§ **Problem requirements**:
Task for the records below: copy exactly from the first line on, stopping once the line with "Denna webbplatsen är" is copied, and leave out the pictures.

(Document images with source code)
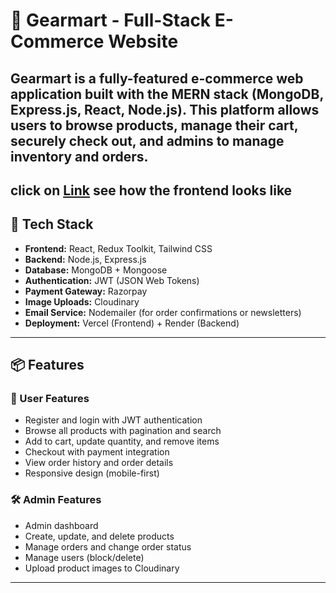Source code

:# 🛒 Gearmart - Full-Stack E-Commerce Website
Gearmart is a fully-featured e-commerce web application built with the **MERN stack (MongoDB, Express.js, React, Node.js)**. This platform allows users to browse products, manage their cart, securely check out, and admins to manage inventory and orders.
---
 click on <a href="https://gearmart.me">Link</a> see how the frontend looks like
---

## 🚀 Tech Stack

- **Frontend:** React, Redux Toolkit, Tailwind CSS
- **Backend:** Node.js, Express.js
- **Database:** MongoDB + Mongoose
- **Authentication:** JWT (JSON Web Tokens)
- **Payment Gateway:** Razorpay
- **Image Uploads:** Cloudinary
- **Email Service:** Nodemailer (for order confirmations or newsletters)
- **Deployment:** Vercel (Frontend) + Render (Backend)

---

## 📦 Features

### 👤 User Features
- Register and login with JWT authentication
- Browse all products with pagination and search
- Add to cart, update quantity, and remove items
- Checkout with payment integration
- View order history and order details
- Responsive design (mobile-first)

### 🛠 Admin Features
- Admin dashboard
- Create, update, and delete products
- Manage orders and change order status
- Manage users (block/delete)
- Upload product images to Cloudinary

---
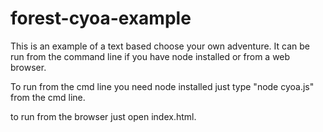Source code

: # forest-cyoa-example
This is an example of a text based choose your own adventure.  It can be run from the command line if you have node installed or from a web browser.  


To run from the cmd line you need node installed just type "node cyoa.js" from the cmd line.

to run from the browser just open index.html.

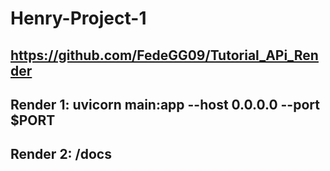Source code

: # Henry-Project-1

## https://github.com/FedeGG09/Tutorial_APi_Render

## Render 1: uvicorn main:app --host 0.0.0.0 --port $PORT

## Render 2: /docs
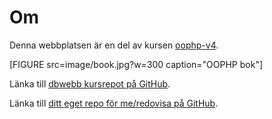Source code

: ---
...
Om
=========================

Denna webbplatsen är en del av kursen [oophp-v4](https://dbwebb.se/kurser/oophp-v4). 

[FIGURE src=image/book.jpg?w=300 caption="OOPHP bok"]

Länka till [dbwebb kursrepot på GitHub](https://github.com/McSlush/dbwebb).

Länka till [ditt eget repo för me/redovisa på GitHub](https://github.com/McSlush/dbwebb).
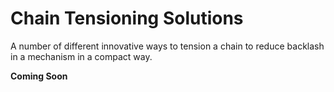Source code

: # Chain Tensioning Solutions

A number of different innovative ways to tension a chain to reduce backlash in a mechanism in a compact way.

**Coming Soon**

§ **Completed exercise**:
Source code

:# 🛒 Gearmart - Full-Stack E-Commerce Website
Gearmart is a fully-featured e-commerce web application built with the **MERN stack (MongoDB, Express.js, React, Node.js)**. This platform allows users to browse products, manage their cart, securely check out, and admins to manage inventory and orders.
---
 click on <a href="https://gearmart.me">Link</a> see how the frontend looks like
---

## 🚀 Tech Stack

- **Frontend:** React, Redux Toolkit, Tailwind CSS
- **Backend:** Node.js, Express.js
- **Database:** MongoDB + Mongoose
- **Authentication:** JWT (JSON Web Tokens)
- **Payment Gateway:** Razorpay
- **Image Uploads:** Cloudinary
- **Email Service:** Nodemailer (for order confirmations or newsletters)
- **Deployment:** Vercel (Frontend) + Render (Backend)

---

## 📦 Features

### 👤 User Features
- Register and login with JWT authentication
- Browse all products with pagination and search
- Add to cart, update quantity, and remove items
- Checkout with payment integration
- View order history and order details
- Responsive design (mobile-first)

### 🛠 Admin Features
- Admin dashboard
- Create, update, and delete products
- Manage orders and change order status
- Manage users (block/delete)
- Upload product images to Cloudinary

---
Source code

: # forest-cyoa-example
This is an example of a text based choose your own adventure.  It can be run from the command line if you have node installed or from a web browser.  


To run from the cmd line you need node installed just type "node cyoa.js" from the cmd line.

to run from the browser just open index.html.

Source code

: # Henry-Project-1

## https://github.com/FedeGG09/Tutorial_APi_Render

## Render 1: uvicorn main:app --host 0.0.0.0 --port $PORT

## Render 2: /docs
Source code

: ---
...
Om
=========================

Denna webbplatsen är en del av kursen [oophp-v4](https://dbwebb.se/kurser/oophp-v4). 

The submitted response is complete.